Organizar as lutas. Por Vladimir Safatle

A esquerda se deixou configurar como força reativa, incapaz de propor pautas

Na Folha

A situação brasileira atual não é apenas a figura da emergência de novos perigos e violência. Ele é a expressão de um esgotamento profundo dos modos de organização das lutas e das mobilizações.

Não se trata apenas de esperar por novos líderes, de fazer partidos voltarem “às bases” ou de resistir em nossos espaços.

Agora, começa um dos mais duros exercícios: essa mistura de consciência do colapso de nossas forças e da possibilidade de sua reconstrução.

A ascensão à Presidência de uma figura com vínculos orgânicos à ditadura militar significa, entre outras coisas, que o modelo de organização e luta produzido no fogo do combate à ditadura, modelo que nos guiou nesses últimos 35 anos, não nos serve mais.
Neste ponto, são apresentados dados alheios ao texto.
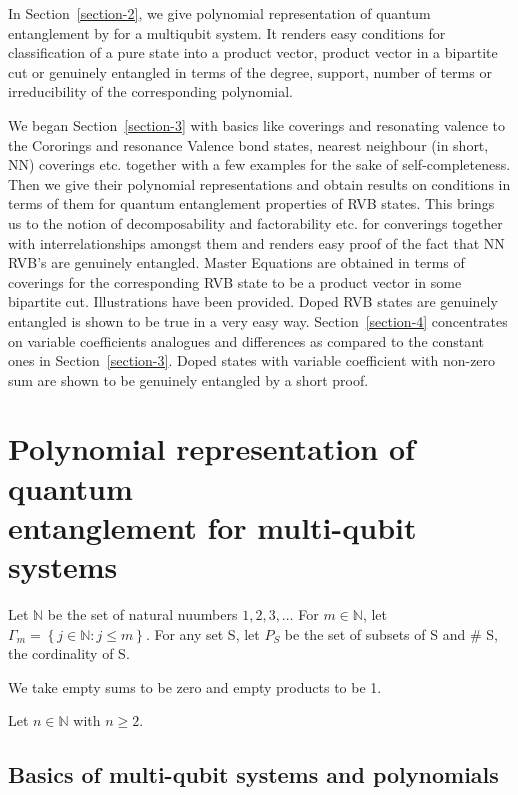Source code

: \documentclass[a4paper,12pt]{article}
\theoremstyle{definition}
\theoremstyle{underlinethm}
\theoremstyle{definition}
\begin{document}
In Section~\eqref{section-2}, we give polynomial representation of quantum entanglement by for a multiqubit system. It renders easy conditions for classification of a pure state into a product vector, product vector in a bipartite cut or genuinely entangled in terms of the degree, support, number of terms or irreducibility  of the corresponding polynomial.   

We began Section~\eqref{section-3} with basics like coverings and resonating valence to the Cororings and resonance Valence bond states, nearest neighbour (in short, NN) coverings etc. together with a few examples for the sake of self-completeness. Then we give their polynomial representations and obtain results on conditions in terms of them for quantum entanglement properties of RVB states. This brings us to the notion of decomposability  and factorability  etc. for converings together with interrelationships amongst them and renders easy proof of the fact that NN RVB's are genuinely entangled. Master Equations are obtained in terms of coverings for the corresponding RVB state to be a product vector in some bipartite cut. Illustrations have been provided. Doped RVB states are genuinely entangled is shown to be true in a very easy way. Section~\eqref{section-4} concentrates on variable coefficients analogues and differences as compared to the constant ones in Section~\eqref{section-3}. Doped states with variable coefficient with non-zero sum are shown to be genuinely entangled by a short proof.


\section{Polynomial representation of quantum\\ entanglement for multi-qubit systems}\label{section-2}

Let $\mathbb{N}$ be the set of natural nuumbers $1,2,3, \ldots$ For $m\in \mathbb{N}$, let $\Gamma_{m}= \left\{ j \in \mathbb{N} : j \leq m \right\}$. For any set S, let $P_{S}$ be the set of subsets of S and $\#$ S, the cordinality of S.

We take empty sums to be zero and empty products to be 1.

Let $n \in \mathbb{N}$ with $n \geq 2$.

\subsection{Basics of multi-qubit systems and polynomials}\label{subsection-2.1}
\end{document}
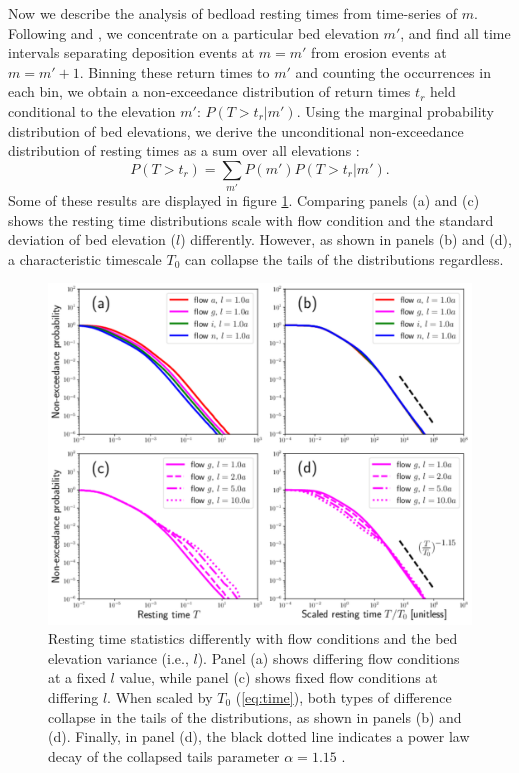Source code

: \documentclass[draft]{agujournal2018}
\newcommand\be{\begin{equation}} %
\newcommand\ee{\end{equation}}   %
\begin{document}
Now we describe the analysis of bedload resting times from time-series of $m$.
Following \citet{Voepel2013} and \citet{Martin2014}, we concentrate on a particular bed elevation $m'$, and find all time intervals separating deposition events at $m=m'$ from erosion events at $m=m'+1$.
Binning these return times to $m'$ and counting the occurrences in each bin, we obtain a non-exceedance distribution of return times $t_r$ held conditional to the elevation $m'$: $P(T>t_r|m')$.
Using the marginal probability distribution of bed elevations, we derive the unconditional non-exceedance distribution of resting times as a sum over all elevations \citep{Yang1971, Nakagawa1980, Voepel2013, Martin2014}:
\be P(T>t_r) = \sum_{m'} P(m') P(T>t_r|m') .\ee
Some of these results are displayed in figure \ref{fig:cdfs}.
Comparing panels (a) and (c) shows the resting time distributions scale with flow condition and the standard deviation of bed elevation ($l$) differently.
However, as shown in panels (b) and (d), a characteristic timescale $T_0$ can collapse the tails of the distributions regardless.
\begin{figure}[t!]
	\includegraphics[width=\linewidth,keepaspectratio]{./figures/montage1.pdf}
	\caption{Resting time statistics differently with flow conditions and the bed elevation variance (i.e., $l$). Panel (a) shows differing flow conditions at a fixed $l$ value, while panel (c) shows fixed flow conditions at differing $l$. When scaled by $T_0$ (\ref{eq:time}), both types of difference collapse in the tails of the distributions, as shown in panels (b) and (d). Finally, in panel (d), the black dotted line indicates a power law decay of the collapsed tails parameter $\alpha=1.15$ .}
	\label{fig:cdfs}
\end{figure}
\end{document}
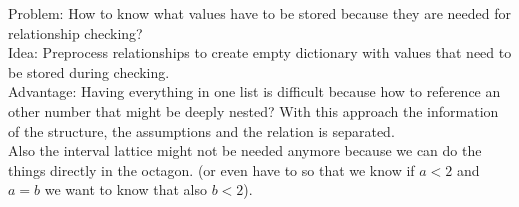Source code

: \documentclass[11pt]{article}
\begin{document}
Problem: How to know what values have to be stored because they are needed for relationship checking?\\
Idea: Preprocess relationships to create empty dictionary with values that need to be stored during checking.\\

Advantage: Having everything in one list is difficult because how to reference an other number that might be deeply nested? With this approach the information of the structure, the assumptions and the relation is separated.\\
Also the interval lattice might not be needed anymore because we can do the things directly in the octagon. (or even have to so that we know if $a < 2$ and $a = b$ we want to know that also $b < 2$).
\end{document}
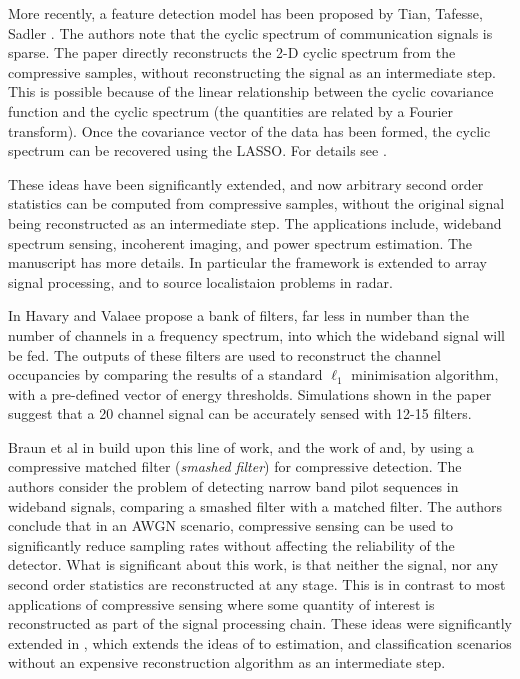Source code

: More recently, a feature detection model has been proposed by Tian, Tafesse, Sadler \cite{tian2012cyclic}. The authors note that the cyclic spectrum of communication signals is sparse. The paper directly reconstructs the 2-D cyclic spectrum from the compressive samples, without reconstructing the signal as an intermediate step. This is possible because of the linear relationship between the cyclic covariance function and the cyclic spectrum (the quantities are related by a Fourier transform). Once the covariance vector of the data has been formed, the cyclic spectrum can be recovered using the LASSO. For details see \cite{tian2012cyclic}.

These ideas have been significantly extended, and now arbitrary second order statistics can be computed from compressive samples, without the original signal being reconstructed as an intermediate step. The applications include, wideband spectrum sensing, incoherent imaging, and power spectrum estimation. The manuscript \cite{romero2016compressive} has more details. In particular the framework is extended to array signal processing, and to source localistaion problems in radar.

In \cite{havary2010compressive} Havary and Valaee propose a bank of filters, far less in  number than the number of channels in a frequency spectrum, into which the wideband signal will be fed. The outputs of these filters are used to reconstruct the channel occupancies by comparing the results of a standard \(\ell_1\) minimisation algorithm, with a pre-defined vector of energy thresholds. Simulations shown in the paper suggest that a 20 channel signal can be accurately sensed with 12-15 filters.

Braun et al in \cite{braun2009signal} build upon this line of work, and the work of \cite{Davenport2007} and, by using a compressive matched filter (\textit{smashed filter}) for compressive detection. The authors consider the problem of detecting narrow band pilot sequences in wideband signals, comparing a smashed filter with a matched filter. The authors conclude that in an AWGN scenario, compressive sensing can be used to significantly reduce sampling rates without affecting the reliability of the detector. What is significant about this work, is that neither the signal, nor any second order statistics are reconstructed at any stage. This is in contrast to most applications of compressive sensing where some quantity of interest is reconstructed as part of the signal processing chain. These ideas were significantly extended in \cite{davenport2010signal}, which extends the ideas of \cite{Davenport2007} to estimation, and classification scenarios without an expensive reconstruction algorithm as an intermediate step.

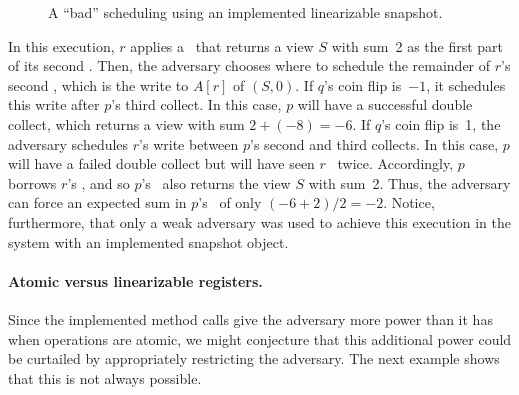 \documentclass[11pt,letterpaper]{article}
\newcommand{\xwrite}{\text{\tt write}\xspace}
\begin{document}
\begin{figure*}[htbp]
\begin{center}
\end{center}
\vspace{-1em}
\caption{A ``bad'' scheduling using an implemented linearizable snapshot.}
\label{fig:snapshot}
\end{figure*}

In this execution, $r$ applies a \Scan\ that returns a view $S$ with sum~2 as the first part of its second \Update.
Then, the adversary chooses where to schedule the remainder of $r$'s second \Update,
which is the write to $A[r]$ of $(S, 0)$.
If $q$'s coin flip is~$-1$, it schedules this write after $p$'s third collect.
In this case, $p$ will have a successful double collect, which returns a view with sum $2+(-8)=-6$.
If $q$'s coin flip is~1, the adversary schedules $r$'s write between $p$'s second and third collects.
In this case, $p$ will have a failed double collect but will have seen $r$ \Update\ twice.
Accordingly, $p$ borrows $r$'s \Scan, and so $p$'s \Scan\ also returns the view $S$ with sum~2.
Thus, the adversary can force an expected sum in $p$'s \Scan\ of only $(-6+2)/2=-2$.
Notice, furthermore, that only a weak adversary was used to achieve this execution in the system with an implemented
snapshot object.

\paragraph{Atomic versus linearizable registers.}
Since the implemented method calls give the adversary more power than it has when operations are atomic,
we might conjecture that this additional power could be curtailed by appropriately restricting the adversary.
The next example shows that this is not always possible.
\end{document}

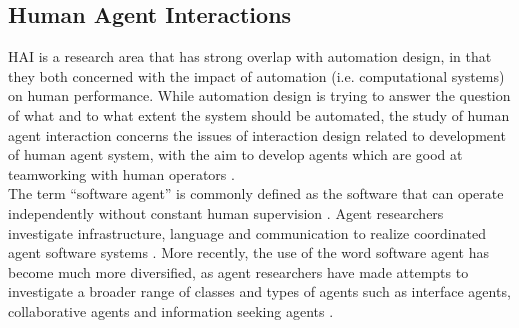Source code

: 
\subsection{Human Agent Interactions}\label{sec:LRHAI}
\acf{HAI} is a research area that has strong overlap with automation design, in that they both concerned with the impact of automation (i.e. computational systems) on human performance. While automation design is trying to answer the question of what and to what extent the system should be automated, the study of human agent interaction concerns the issues of interaction design related to development of human agent system, with the aim to develop agents which are good at teamworking with human operators \citep{Bradshaw2011,Sukthankara}. \\

The term ``software agent'' is commonly defined as the software that can operate independently without constant human supervision \citep{Vlassis2007}. Agent researchers investigate infrastructure, language and communication to realize coordinated agent software systems \citep{Nwana1996}. More recently, the use of the word software agent has become much more diversified, as agent researchers have made attempts to investigate a broader range of classes and types of agents such as interface agents, collaborative agents and information seeking agents \citep{Nwana1996}.  \\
Aqueles que ampararam nossos espaços de lutas, seja sob a forma de partidos, seja sob a forma de sindicatos e associações diversas, mostraram não estar à altura das formas de emergência que a sociedade contemporânea conheceu nos últimos tempos e conhecerá ainda mais.

Desde a Primavera Árabe, o mundo vê uma forma de explosão popular constante e com as mesmas características. Elas não estão ausentes do nosso Junho de 2013. Trata-se de explosões de descontentamento econômico, social e político sem organização definida, que começam como uma centelha e rapidamente se propagam.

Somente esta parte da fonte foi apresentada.